*EXERCISE BRIEF*
A line below contains "center of cluster", and a later one contains "is unlikely that". Repeat both, with every line between them, exactly.

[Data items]
BEGIN

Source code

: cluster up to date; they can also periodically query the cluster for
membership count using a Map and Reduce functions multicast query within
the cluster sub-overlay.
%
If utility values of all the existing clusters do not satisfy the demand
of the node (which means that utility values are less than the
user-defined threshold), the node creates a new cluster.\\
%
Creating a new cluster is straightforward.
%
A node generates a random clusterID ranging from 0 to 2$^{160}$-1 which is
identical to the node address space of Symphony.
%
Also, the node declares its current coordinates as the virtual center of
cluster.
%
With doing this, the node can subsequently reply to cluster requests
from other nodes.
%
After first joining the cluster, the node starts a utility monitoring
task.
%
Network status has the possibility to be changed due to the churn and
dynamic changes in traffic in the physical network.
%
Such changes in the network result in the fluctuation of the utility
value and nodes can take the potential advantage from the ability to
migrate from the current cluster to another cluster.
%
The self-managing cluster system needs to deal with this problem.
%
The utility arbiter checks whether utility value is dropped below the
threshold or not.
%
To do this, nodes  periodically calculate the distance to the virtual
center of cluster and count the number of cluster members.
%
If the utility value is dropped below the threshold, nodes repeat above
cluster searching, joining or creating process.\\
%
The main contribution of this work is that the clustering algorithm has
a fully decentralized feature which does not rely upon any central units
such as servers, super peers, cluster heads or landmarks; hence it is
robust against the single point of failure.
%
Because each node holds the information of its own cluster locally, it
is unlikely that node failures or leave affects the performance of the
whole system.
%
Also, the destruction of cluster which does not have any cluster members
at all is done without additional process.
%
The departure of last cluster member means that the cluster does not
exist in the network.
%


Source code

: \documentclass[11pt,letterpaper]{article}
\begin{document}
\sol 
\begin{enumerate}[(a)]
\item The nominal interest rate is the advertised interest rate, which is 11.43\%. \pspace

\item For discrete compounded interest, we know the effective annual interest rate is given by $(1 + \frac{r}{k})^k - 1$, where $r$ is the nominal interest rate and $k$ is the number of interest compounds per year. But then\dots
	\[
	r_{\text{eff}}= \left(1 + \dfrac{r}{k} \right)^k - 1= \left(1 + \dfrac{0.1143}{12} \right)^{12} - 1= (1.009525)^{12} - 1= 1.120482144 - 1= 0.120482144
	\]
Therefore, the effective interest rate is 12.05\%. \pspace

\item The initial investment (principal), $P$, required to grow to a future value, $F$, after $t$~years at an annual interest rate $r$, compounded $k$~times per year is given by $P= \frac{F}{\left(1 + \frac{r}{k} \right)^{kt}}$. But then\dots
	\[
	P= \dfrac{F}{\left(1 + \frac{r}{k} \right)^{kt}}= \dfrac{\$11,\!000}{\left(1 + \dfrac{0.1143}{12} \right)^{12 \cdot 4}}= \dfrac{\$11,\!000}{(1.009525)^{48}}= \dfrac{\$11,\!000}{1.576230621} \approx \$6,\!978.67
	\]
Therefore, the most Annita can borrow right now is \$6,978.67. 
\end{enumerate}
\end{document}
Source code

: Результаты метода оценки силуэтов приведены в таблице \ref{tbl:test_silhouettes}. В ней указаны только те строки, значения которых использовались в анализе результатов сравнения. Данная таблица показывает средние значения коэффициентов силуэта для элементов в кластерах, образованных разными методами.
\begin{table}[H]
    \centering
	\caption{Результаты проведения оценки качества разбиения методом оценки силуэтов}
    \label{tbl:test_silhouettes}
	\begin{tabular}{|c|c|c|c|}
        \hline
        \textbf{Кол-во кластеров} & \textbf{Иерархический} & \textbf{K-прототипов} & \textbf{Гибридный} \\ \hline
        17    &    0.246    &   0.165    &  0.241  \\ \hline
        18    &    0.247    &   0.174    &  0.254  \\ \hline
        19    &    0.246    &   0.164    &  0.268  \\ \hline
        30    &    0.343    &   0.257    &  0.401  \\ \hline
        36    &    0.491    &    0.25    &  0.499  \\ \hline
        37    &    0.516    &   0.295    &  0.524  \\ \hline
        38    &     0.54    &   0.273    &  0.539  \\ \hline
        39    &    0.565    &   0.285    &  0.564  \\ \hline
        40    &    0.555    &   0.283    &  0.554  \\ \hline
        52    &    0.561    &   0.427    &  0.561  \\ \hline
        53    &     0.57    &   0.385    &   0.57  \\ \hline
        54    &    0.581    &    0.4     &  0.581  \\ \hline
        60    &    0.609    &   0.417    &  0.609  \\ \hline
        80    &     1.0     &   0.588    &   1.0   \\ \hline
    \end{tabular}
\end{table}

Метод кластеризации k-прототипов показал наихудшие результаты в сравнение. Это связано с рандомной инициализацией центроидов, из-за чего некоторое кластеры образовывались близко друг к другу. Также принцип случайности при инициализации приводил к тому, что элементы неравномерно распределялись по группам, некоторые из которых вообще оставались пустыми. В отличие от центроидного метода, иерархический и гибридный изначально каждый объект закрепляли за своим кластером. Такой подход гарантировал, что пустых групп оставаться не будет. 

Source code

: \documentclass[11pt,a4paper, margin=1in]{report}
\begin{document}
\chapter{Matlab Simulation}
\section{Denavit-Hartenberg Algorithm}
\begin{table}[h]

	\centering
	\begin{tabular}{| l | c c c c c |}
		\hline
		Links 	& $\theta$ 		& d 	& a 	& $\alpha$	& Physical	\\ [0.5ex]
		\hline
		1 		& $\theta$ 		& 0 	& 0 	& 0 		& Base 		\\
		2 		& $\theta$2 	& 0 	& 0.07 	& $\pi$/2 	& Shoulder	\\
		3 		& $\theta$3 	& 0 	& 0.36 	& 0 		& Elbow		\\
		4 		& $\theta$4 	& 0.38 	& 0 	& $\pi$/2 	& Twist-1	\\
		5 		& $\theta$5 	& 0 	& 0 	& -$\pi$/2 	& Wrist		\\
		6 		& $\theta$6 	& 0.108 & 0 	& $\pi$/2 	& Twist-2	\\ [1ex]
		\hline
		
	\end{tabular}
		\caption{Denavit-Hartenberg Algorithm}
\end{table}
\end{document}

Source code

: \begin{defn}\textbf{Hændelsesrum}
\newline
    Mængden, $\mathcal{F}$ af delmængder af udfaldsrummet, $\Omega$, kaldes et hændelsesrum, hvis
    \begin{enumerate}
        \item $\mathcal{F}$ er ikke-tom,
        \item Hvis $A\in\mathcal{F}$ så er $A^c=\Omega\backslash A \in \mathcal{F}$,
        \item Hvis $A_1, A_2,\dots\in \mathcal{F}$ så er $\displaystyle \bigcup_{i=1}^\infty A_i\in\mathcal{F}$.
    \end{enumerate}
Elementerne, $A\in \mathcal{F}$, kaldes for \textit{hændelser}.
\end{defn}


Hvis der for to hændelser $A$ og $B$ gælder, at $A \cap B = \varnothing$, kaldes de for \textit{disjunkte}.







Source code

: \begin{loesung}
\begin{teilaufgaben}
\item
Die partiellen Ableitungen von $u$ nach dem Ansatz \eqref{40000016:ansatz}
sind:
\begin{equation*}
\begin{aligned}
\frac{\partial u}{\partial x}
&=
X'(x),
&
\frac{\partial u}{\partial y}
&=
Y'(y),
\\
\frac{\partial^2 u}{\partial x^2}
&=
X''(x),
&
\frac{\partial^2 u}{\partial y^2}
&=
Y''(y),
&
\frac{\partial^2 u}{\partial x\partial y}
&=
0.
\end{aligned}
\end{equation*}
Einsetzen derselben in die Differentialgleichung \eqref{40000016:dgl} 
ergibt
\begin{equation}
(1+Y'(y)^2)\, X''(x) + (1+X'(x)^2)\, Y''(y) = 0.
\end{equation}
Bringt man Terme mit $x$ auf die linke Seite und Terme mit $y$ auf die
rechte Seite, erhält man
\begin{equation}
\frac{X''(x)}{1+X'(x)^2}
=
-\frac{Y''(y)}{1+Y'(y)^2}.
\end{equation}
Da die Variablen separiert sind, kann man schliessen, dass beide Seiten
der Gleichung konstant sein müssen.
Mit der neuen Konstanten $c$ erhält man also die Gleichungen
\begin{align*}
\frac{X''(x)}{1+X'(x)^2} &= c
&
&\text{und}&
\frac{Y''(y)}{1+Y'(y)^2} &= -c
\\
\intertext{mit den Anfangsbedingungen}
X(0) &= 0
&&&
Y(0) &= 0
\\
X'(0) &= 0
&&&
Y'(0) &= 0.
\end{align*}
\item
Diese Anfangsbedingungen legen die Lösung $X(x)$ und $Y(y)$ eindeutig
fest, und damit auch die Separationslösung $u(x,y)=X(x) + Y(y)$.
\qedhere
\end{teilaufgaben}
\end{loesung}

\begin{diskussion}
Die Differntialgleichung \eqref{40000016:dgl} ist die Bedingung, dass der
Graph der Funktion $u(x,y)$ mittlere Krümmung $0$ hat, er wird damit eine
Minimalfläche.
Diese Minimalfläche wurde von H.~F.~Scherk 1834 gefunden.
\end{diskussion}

END

*TASK RESPONSE*
center of cluster and count the number of cluster members.
%
If the utility value is dropped below the threshold, nodes repeat above
cluster searching, joining or creating process.\\
%
The main contribution of this work is that the clustering algorithm has
a fully decentralized feature which does not rely upon any central units
such as servers, super peers, cluster heads or landmarks; hence it is
robust against the single point of failure.
%
Because each node holds the information of its own cluster locally, it
is unlikely that node failures or leave affects the performance of the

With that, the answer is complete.